- **Excerpted data**:
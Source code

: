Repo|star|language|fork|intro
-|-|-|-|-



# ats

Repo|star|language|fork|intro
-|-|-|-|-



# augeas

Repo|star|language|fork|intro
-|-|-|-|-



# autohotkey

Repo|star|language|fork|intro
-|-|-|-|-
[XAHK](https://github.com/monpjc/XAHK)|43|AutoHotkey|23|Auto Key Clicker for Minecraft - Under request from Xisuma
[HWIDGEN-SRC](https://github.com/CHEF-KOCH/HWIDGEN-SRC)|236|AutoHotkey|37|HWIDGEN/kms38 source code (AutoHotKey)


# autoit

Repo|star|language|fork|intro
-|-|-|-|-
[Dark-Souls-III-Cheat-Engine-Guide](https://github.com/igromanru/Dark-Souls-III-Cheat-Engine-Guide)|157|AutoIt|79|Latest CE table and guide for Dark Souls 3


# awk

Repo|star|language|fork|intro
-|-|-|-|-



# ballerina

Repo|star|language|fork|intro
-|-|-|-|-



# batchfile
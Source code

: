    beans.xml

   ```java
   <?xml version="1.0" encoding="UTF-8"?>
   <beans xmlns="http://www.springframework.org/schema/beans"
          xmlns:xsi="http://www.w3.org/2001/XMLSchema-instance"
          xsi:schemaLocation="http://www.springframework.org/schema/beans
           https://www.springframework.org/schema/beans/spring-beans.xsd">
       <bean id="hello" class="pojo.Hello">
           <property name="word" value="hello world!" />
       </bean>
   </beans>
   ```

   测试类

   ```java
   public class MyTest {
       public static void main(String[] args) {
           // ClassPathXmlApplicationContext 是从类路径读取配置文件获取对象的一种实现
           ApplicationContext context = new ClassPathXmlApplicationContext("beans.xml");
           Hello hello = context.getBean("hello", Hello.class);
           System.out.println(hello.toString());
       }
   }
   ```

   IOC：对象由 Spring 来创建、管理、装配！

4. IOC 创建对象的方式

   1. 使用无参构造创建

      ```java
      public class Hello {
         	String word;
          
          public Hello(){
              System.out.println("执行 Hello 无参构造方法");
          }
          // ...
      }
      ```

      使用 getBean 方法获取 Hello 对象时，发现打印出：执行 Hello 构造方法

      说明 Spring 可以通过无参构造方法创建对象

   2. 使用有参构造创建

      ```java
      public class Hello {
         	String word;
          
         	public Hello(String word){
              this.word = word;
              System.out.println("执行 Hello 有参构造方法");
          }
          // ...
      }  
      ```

- **Problem description**:
Everything from the line containing "说明 Spring 可以通过无参构造方法创建对象" through the last line above should be set down exactly; include no other lines.

- **Exercise answer**:
      说明 Spring 可以通过无参构造方法创建对象

   2. 使用有参构造创建

      ```java
      public class Hello {
         	String word;
          
         	public Hello(String word){
              this.word = word;
              System.out.println("执行 Hello 有参构造方法");
          }
          // ...
      }  
      ```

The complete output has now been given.